En el prólogo a la reedición de La espuela (1965) de Manuel Barrios, que verá muy pronto la luz, coincidiendo con el centenario del nacimiento del autor de San Fernando, trata Alberto González Troyano de la tradición a la que se acogía una novela que reelaboró el tratamiento literario de una figura ya clásica, sobre la que el propio Barrios volvería en una obra posterior –Epitafio para un señorito (1972)– que del mismo modo que su predecesora reflejaba críticamente la realidad social bajoandaluza. La caracterización del personaje se remonta a Cadalso, en la octava de sus Cartas marruecas, tiene un eco reconocible en ciertas obras de Fernán Caballero o Juan Valera y llega hasta la novela popular de anteguerra, con autores cercanos al naturalismo como José Mas o López Pinillos.

En manos de Barrios y de otros escritores más o menos coetáneos, los llamados narraluces, esos viejos moldes fueron sometidos a una renovación que prescindía en lo formal de las convenciones decimonónicas, al tiempo que adoptaba, sin dejar de ser costumbrista, tonos reivindicativos, yendo mucho más allá de la descripción de los aspectos pintorescos.
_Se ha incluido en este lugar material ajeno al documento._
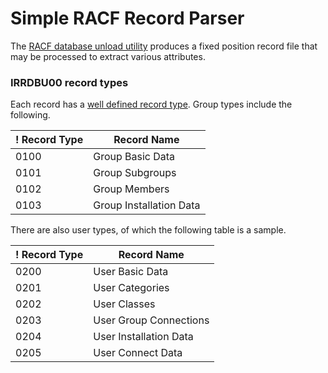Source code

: # Simple RACF Record Parser

The [RACF database unload utility](https://www.ibm.com/support/knowledgecenter/#!/SSLTBW_1.13.0/com.ibm.zos.r13.icha300/unload.htm%23unload) produces a fixed position record file that may be processed to extract various attributes.

### IRRDBU00 record types

Each record has a [well defined record type](https://www.ibm.com/support/knowledgecenter/#!/SSLTBW_1.13.0/com.ibm.zos.r13.icha300/ichza3c030.htm%23wq1185). Group types include the following.

! Record Type | Record Name             |
|-------------|-------------------------|
| 0100        | Group Basic Data        |
| 0101        | Group Subgroups         |
| 0102        | Group Members           |
| 0103        | Group Installation Data |

There are also user types, of which the following table is a sample.

! Record Type | Record Name             |
|-------------|-------------------------|
| 0200        | User Basic Data         |
| 0201        | User Categories         |
| 0202        | User Classes            |
| 0203        | User Group Connections  |
| 0204        | User Installation Data  |
| 0205        | User Connect Data       |
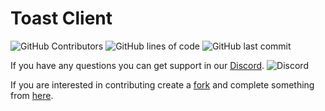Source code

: 
# Toast Client
![GitHub Contributors](https://img.shields.io/github/contributors/RemainingToast/toastclient)
![GitHub lines of code](https://tokei.rs/b1/github/RemainingToast/toastclient)
![GitHub last commit](https://img.shields.io/github/last-commit/RemainingToast/toastclient)
 
If you have any questions you can get support in our [Discord](https://discord.gg/gxyWEdG). ![Discord](https://img.shields.io/discord/668416925671489547)

If you are interested in contributing create a [fork](https://github.com/RemainingToast/toastclient/tree/dev) and complete something from [here](https://github.com/RemainingToast/toastclient/projects/1).
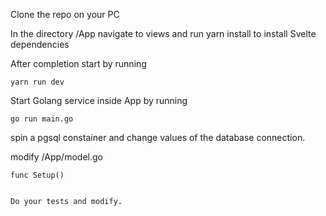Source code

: Clone the repo on your PC

In the directory /App navigate to views and run 
    yarn install 
to install Svelte dependencies

After completion  start by running 
    
    yarn run dev

Start Golang service inside App by running
    
    go run main.go


spin a pgsql constainer and  change values of the database connection.


modify /App/model.go

    func Setup()


    Do your tests and modify.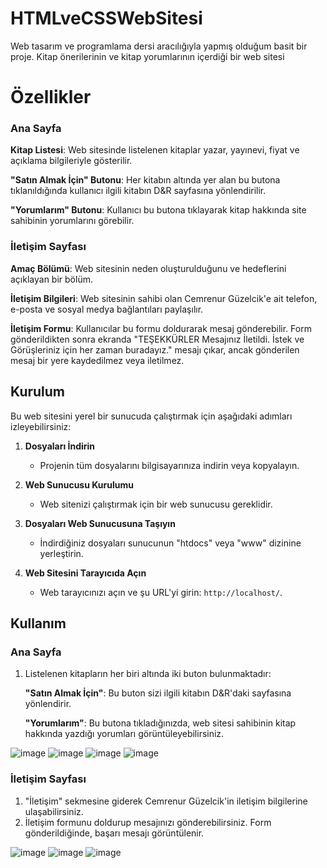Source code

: # HTMLveCSSWebSitesi
 Web tasarım ve programlama dersi aracılığıyla yapmış olduğum basit bir proje. Kitap  önerilerinin ve kitap yorumlarının içerdiği bir web sitesi 

# Özellikler
### Ana Sayfa
**Kitap Listesi**: Web sitesinde listelenen kitaplar yazar, yayınevi, fiyat ve açıklama bilgileriyle gösterilir.

**"Satın Almak İçin" Butonu**: Her kitabın altında yer alan bu butona tıklanıldığında kullanıcı ilgili kitabın D&R sayfasına yönlendirilir.

**"Yorumlarım" Butonu**: Kullanıcı bu butona tıklayarak kitap hakkında site sahibinin yorumlarını görebilir.

### İletişim Sayfası
**Amaç Bölümü**: Web sitesinin neden oluşturulduğunu ve hedeflerini açıklayan bir bölüm.

**İletişim Bilgileri**: Web sitesinin sahibi olan Cemrenur Güzelcik'e ait telefon, e-posta ve sosyal medya bağlantıları paylaşılır.

**İletişim Formu**: Kullanıcılar bu formu doldurarak mesaj gönderebilir. Form gönderildikten sonra ekranda "TEŞEKKÜRLER Mesajınız İletildi. İstek ve Görüşleriniz için her zaman buradayız." mesajı çıkar, ancak gönderilen mesaj bir yere kaydedilmez veya iletilmez.


## Kurulum
Bu web sitesini yerel bir sunucuda çalıştırmak için aşağıdaki adımları izleyebilirsiniz:

1. **Dosyaları İndirin**
   - Projenin tüm dosyalarını bilgisayarınıza indirin veya kopyalayın.

2. **Web Sunucusu Kurulumu**
   - Web sitenizi çalıştırmak için bir web sunucusu gereklidir.

3. **Dosyaları Web Sunucusuna Taşıyın**
   - İndirdiğiniz dosyaları sunucunun "htdocs" veya "www" dizinine yerleştirin.

4. **Web Sitesini Tarayıcıda Açın**
   - Web tarayıcınızı açın ve şu URL'yi girin: `http://localhost/`.


## Kullanım
### Ana Sayfa
1. Listelenen kitapların her biri altında iki buton bulunmaktadır:

   **"Satın Almak İçin"**: Bu buton sizi ilgili kitabın D&R'daki sayfasına yönlendirir.
   
   **"Yorumlarım"**: Bu butona tıkladığınızda, web sitesi sahibinin kitap hakkında yazdığı yorumları görüntüleyebilirsiniz.

  ![image](https://github.com/user-attachments/assets/db4778c3-1cdb-420d-a9bc-e02b8aff08c4)
  ![image](https://github.com/user-attachments/assets/bc0078b5-d496-4a3c-93f5-a3d2d38bf6cb)
  ![image](https://github.com/user-attachments/assets/c79458ad-1c3e-4ed3-af51-1f4707f211a7)
  ![image](https://github.com/user-attachments/assets/888ae988-0e10-43cc-934f-829f9bbaa5fc)

### İletişim Sayfası
1. "İletişim" sekmesine giderek Cemrenur Güzelcik'in iletişim bilgilerine ulaşabilirsiniz.
2. İletişim formunu doldurup mesajınızı gönderebilirsiniz. Form gönderildiğinde, başarı mesajı görüntülenir.

![image](https://github.com/user-attachments/assets/9847a898-a64b-4b87-9247-0a219f853b9a)
![image](https://github.com/user-attachments/assets/9a493d8b-77ab-4fe1-9f13-22d05ebb4c7f)
![image](https://github.com/user-attachments/assets/f38da17c-9f9d-4982-8be0-dc4222c74075)

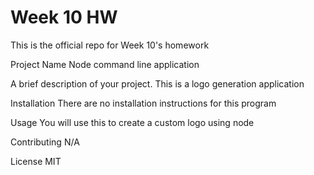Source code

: # Week 10 HW
This is the official repo for Week 10's homework

Project Name
Node command line application

A brief description of your project.
This is a logo generation application

Installation
There are no installation instructions for this program

Usage
You will use this to create a custom logo using node

Contributing
N/A

License
MIT
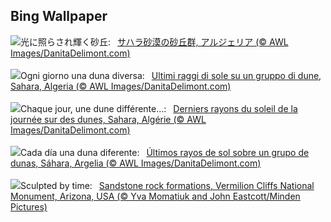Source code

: ## Bing Wallpaper
![](https://www.bing.com/th?id=OHR.SaharaDunes_JA-JP9880519356_UHD.jpg&w=1000)光に照らされ輝く砂丘:&nbsp;&ensp;[サハラ砂漠の砂丘群, アルジェリア (© AWL Images/DanitaDelimont.com)](https://www.bing.com/th?id=OHR.SaharaDunes_JA-JP9880519356_UHD.jpg)
<br><br/>
![](https://www.bing.com/th?id=OHR.SaharaDunes_IT-IT4256845784_UHD.jpg&w=1000)Ogni giorno una duna diversa:&nbsp;&ensp;[Ultimi raggi di sole su un gruppo di dune, Sahara, Algeria (© AWL Images/DanitaDelimont.com)](https://www.bing.com/th?id=OHR.SaharaDunes_IT-IT4256845784_UHD.jpg)
<br><br/>
![](https://www.bing.com/th?id=OHR.SaharaDunes_FR-FR6483454056_UHD.jpg&w=1000)Chaque jour, une dune différente…:&nbsp;&ensp;[Derniers rayons du soleil de la journée sur des dunes, Sahara, Algérie (© AWL Images/DanitaDelimont.com)](https://www.bing.com/th?id=OHR.SaharaDunes_FR-FR6483454056_UHD.jpg)
<br><br/>
![](https://www.bing.com/th?id=OHR.SaharaDunes_ES-ES5018371506_UHD.jpg&w=1000)Cada día una duna diferente:&nbsp;&ensp;[Últimos rayos de sol sobre un grupo de dunas, Sáhara, Argelia (© AWL Images/DanitaDelimont.com)](https://www.bing.com/th?id=OHR.SaharaDunes_ES-ES5018371506_UHD.jpg)
<br><br/>
![](https://www.bing.com/th?id=OHR.VermilionCliffs_EN-GB4291797221_UHD.jpg&w=1000)Sculpted by time:&nbsp;&ensp;[Sandstone rock formations, Vermilion Cliffs National Monument, Arizona, USA (© Yva Momatiuk and John Eastcott/Minden Pictures)](https://www.bing.com/th?id=OHR.VermilionCliffs_EN-GB4291797221_UHD.jpg)
<br><br/>
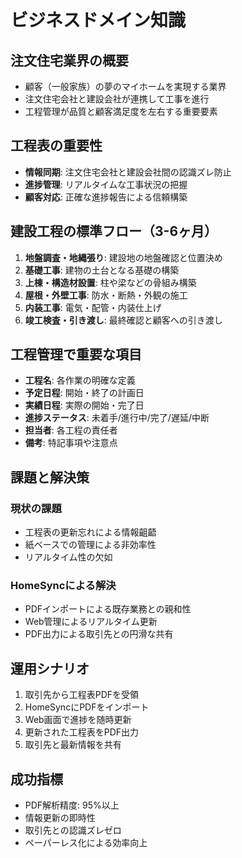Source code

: # ビジネスドメイン知識

## 注文住宅業界の概要

- 顧客（一般家族）の夢のマイホームを実現する業界
- 注文住宅会社と建設会社が連携して工事を進行
- 工程管理が品質と顧客満足度を左右する重要要素

## 工程表の重要性

- **情報同期**: 注文住宅会社と建設会社間の認識ズレ防止
- **進捗管理**: リアルタイムな工事状況の把握
- **顧客対応**: 正確な進捗報告による信頼構築

## 建設工程の標準フロー（3-6ヶ月）

1. **地盤調査・地縄張り**: 建設地の地盤確認と位置決め
2. **基礎工事**: 建物の土台となる基礎の構築
3. **上棟・構造材設置**: 柱や梁などの骨組み構築
4. **屋根・外壁工事**: 防水・断熱・外観の施工
5. **内装工事**: 電気・配管・内装仕上げ
6. **竣工検査・引き渡し**: 最終確認と顧客への引き渡し

## 工程管理で重要な項目

- **工程名**: 各作業の明確な定義
- **予定日程**: 開始・終了の計画日
- **実績日程**: 実際の開始・完了日
- **進捗ステータス**: 未着手/進行中/完了/遅延/中断
- **担当者**: 各工程の責任者
- **備考**: 特記事項や注意点

## 課題と解決策

### 現状の課題

- 工程表の更新忘れによる情報齟齬
- 紙ベースでの管理による非効率性
- リアルタイム性の欠如

### HomeSyncによる解決

- PDFインポートによる既存業務との親和性
- Web管理によるリアルタイム更新
- PDF出力による取引先との円滑な共有

## 運用シナリオ

1. 取引先から工程表PDFを受領
2. HomeSyncにPDFをインポート
3. Web画面で進捗を随時更新
4. 更新された工程表をPDF出力
5. 取引先と最新情報を共有

## 成功指標

- PDF解析精度: 95%以上
- 情報更新の即時性
- 取引先との認識ズレゼロ
- ペーパーレス化による効率向上
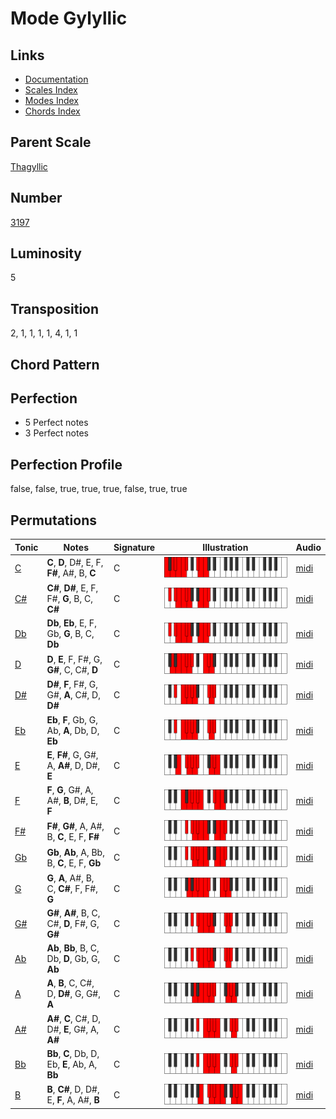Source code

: # Mode Gylyllic

## Links

- [Documentation](README.md)
- [Scales Index](Scales.md)
- [Modes Index](Modes.md)
- [Chords Index](Chords.md)

## Parent Scale

[Thagyllic](ScaleThagyllic.md)

## Number

[3197](https://ianring.com/musictheory/scales/3197)

## Luminosity

5

## Transposition

2, 1, 1, 1, 1, 4, 1, 1

## Chord Pattern



## Perfection

- 5 Perfect notes
- 3 Perfect notes

## Perfection Profile

false, false, true, true, true, false, true, true

## Permutations

| Tonic | Notes | Signature | Illustration | Audio |
|-------|-------|-----------|--------------|-------|
| [C](ModeCNaturalGylyllic.md) | **C**, **D**, D#, E, F, **F#**, A#, B, **C** | C | ![CNaturalGylyllic](ModeCNaturalGylyllic.png) | [midi](https://github.com/edipermadi/music/blob/main/docs/ModeCNaturalGylyllic.mid?raw=true) |
| [C#](ModeCSharpGylyllic.md) | **C#**, **D#**, E, F, F#, **G**, B, C, **C#** | C | ![CSharpGylyllic](ModeCSharpGylyllic.png) | [midi](https://github.com/edipermadi/music/blob/main/docs/ModeCSharpGylyllic.mid?raw=true) |
| [Db](ModeDFlatGylyllic.md) | **Db**, **Eb**, E, F, Gb, **G**, B, C, **Db** | C | ![DFlatGylyllic](ModeDFlatGylyllic.png) | [midi](https://github.com/edipermadi/music/blob/main/docs/ModeDFlatGylyllic.mid?raw=true) |
| [D](ModeDNaturalGylyllic.md) | **D**, **E**, F, F#, G, **G#**, C, C#, **D** | C | ![DNaturalGylyllic](ModeDNaturalGylyllic.png) | [midi](https://github.com/edipermadi/music/blob/main/docs/ModeDNaturalGylyllic.mid?raw=true) |
| [D#](ModeDSharpGylyllic.md) | **D#**, **F**, F#, G, G#, **A**, C#, D, **D#** | C | ![DSharpGylyllic](ModeDSharpGylyllic.png) | [midi](https://github.com/edipermadi/music/blob/main/docs/ModeDSharpGylyllic.mid?raw=true) |
| [Eb](ModeEFlatGylyllic.md) | **Eb**, **F**, Gb, G, Ab, **A**, Db, D, **Eb** | C | ![EFlatGylyllic](ModeEFlatGylyllic.png) | [midi](https://github.com/edipermadi/music/blob/main/docs/ModeEFlatGylyllic.mid?raw=true) |
| [E](ModeENaturalGylyllic.md) | **E**, **F#**, G, G#, A, **A#**, D, D#, **E** | C | ![ENaturalGylyllic](ModeENaturalGylyllic.png) | [midi](https://github.com/edipermadi/music/blob/main/docs/ModeENaturalGylyllic.mid?raw=true) |
| [F](ModeFNaturalGylyllic.md) | **F**, **G**, G#, A, A#, **B**, D#, E, **F** | C | ![FNaturalGylyllic](ModeFNaturalGylyllic.png) | [midi](https://github.com/edipermadi/music/blob/main/docs/ModeFNaturalGylyllic.mid?raw=true) |
| [F#](ModeFSharpGylyllic.md) | **F#**, **G#**, A, A#, B, **C**, E, F, **F#** | C | ![FSharpGylyllic](ModeFSharpGylyllic.png) | [midi](https://github.com/edipermadi/music/blob/main/docs/ModeFSharpGylyllic.mid?raw=true) |
| [Gb](ModeGFlatGylyllic.md) | **Gb**, **Ab**, A, Bb, B, **C**, E, F, **Gb** | C | ![GFlatGylyllic](ModeGFlatGylyllic.png) | [midi](https://github.com/edipermadi/music/blob/main/docs/ModeGFlatGylyllic.mid?raw=true) |
| [G](ModeGNaturalGylyllic.md) | **G**, **A**, A#, B, C, **C#**, F, F#, **G** | C | ![GNaturalGylyllic](ModeGNaturalGylyllic.png) | [midi](https://github.com/edipermadi/music/blob/main/docs/ModeGNaturalGylyllic.mid?raw=true) |
| [G#](ModeGSharpGylyllic.md) | **G#**, **A#**, B, C, C#, **D**, F#, G, **G#** | C | ![GSharpGylyllic](ModeGSharpGylyllic.png) | [midi](https://github.com/edipermadi/music/blob/main/docs/ModeGSharpGylyllic.mid?raw=true) |
| [Ab](ModeAFlatGylyllic.md) | **Ab**, **Bb**, B, C, Db, **D**, Gb, G, **Ab** | C | ![AFlatGylyllic](ModeAFlatGylyllic.png) | [midi](https://github.com/edipermadi/music/blob/main/docs/ModeAFlatGylyllic.mid?raw=true) |
| [A](ModeANaturalGylyllic.md) | **A**, **B**, C, C#, D, **D#**, G, G#, **A** | C | ![ANaturalGylyllic](ModeANaturalGylyllic.png) | [midi](https://github.com/edipermadi/music/blob/main/docs/ModeANaturalGylyllic.mid?raw=true) |
| [A#](ModeASharpGylyllic.md) | **A#**, **C**, C#, D, D#, **E**, G#, A, **A#** | C | ![ASharpGylyllic](ModeASharpGylyllic.png) | [midi](https://github.com/edipermadi/music/blob/main/docs/ModeASharpGylyllic.mid?raw=true) |
| [Bb](ModeBFlatGylyllic.md) | **Bb**, **C**, Db, D, Eb, **E**, Ab, A, **Bb** | C | ![BFlatGylyllic](ModeBFlatGylyllic.png) | [midi](https://github.com/edipermadi/music/blob/main/docs/ModeBFlatGylyllic.mid?raw=true) |
| [B](ModeBNaturalGylyllic.md) | **B**, **C#**, D, D#, E, **F**, A, A#, **B** | C | ![BNaturalGylyllic](ModeBNaturalGylyllic.png) | [midi](https://github.com/edipermadi/music/blob/main/docs/ModeBNaturalGylyllic.mid?raw=true) |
Estaban Manuel Halcón o después los hermanos Cuevas, grandes retratistas del campo andaluz y de sus tipos humanos, pero en sus sucesores era visible un propósito impugnador que aportó, hasta donde se podía entonces, notas duras y transgresoras. Para ensalzar la condición de Halcón como escritor a contracorriente del “arte programáticamente social”, con motivo de su ingreso en la Real Academia Española, en 1962, afirmaba José María Pemán: “Ha hecho una novela de señores y ha pintado un campo de Registro de la Propiedad”. A las alturas del siglo, sin embargo, aunque todavía en plena dictadura, la visión de los señores, incluso si se trataba de hombres de una pieza como el nuevo académico, tan poco complaciente con la clase a la que pertenecía, no bastaba para recoger la problemática de lo que el joven Antonio Burgos, en un sonado ensayo de principios de los 70, calificaría de Tercer Mundo.

Ya el mismo Halcón había censurado la hipocresía y la doble moral de la burguesía y el declive de los valores de la vieja nobleza, pero lo que cuestionaban los jóvenes narradores de los sesenta y setenta era la justicia del orden establecido, cada vez más contestado, y el atraso o el abandono de una tierra que en buena medida, sobre todo en el ámbito rural, seguía vinculada a la autoridad de los caciques. Venimos de ahí y novelas como La espuela, cuya ambición literaria supera con creces los estrechos límites del socialrealismo, prueban que aquella nueva narrativa andaluza no fue sólo una etiqueta publicitaria.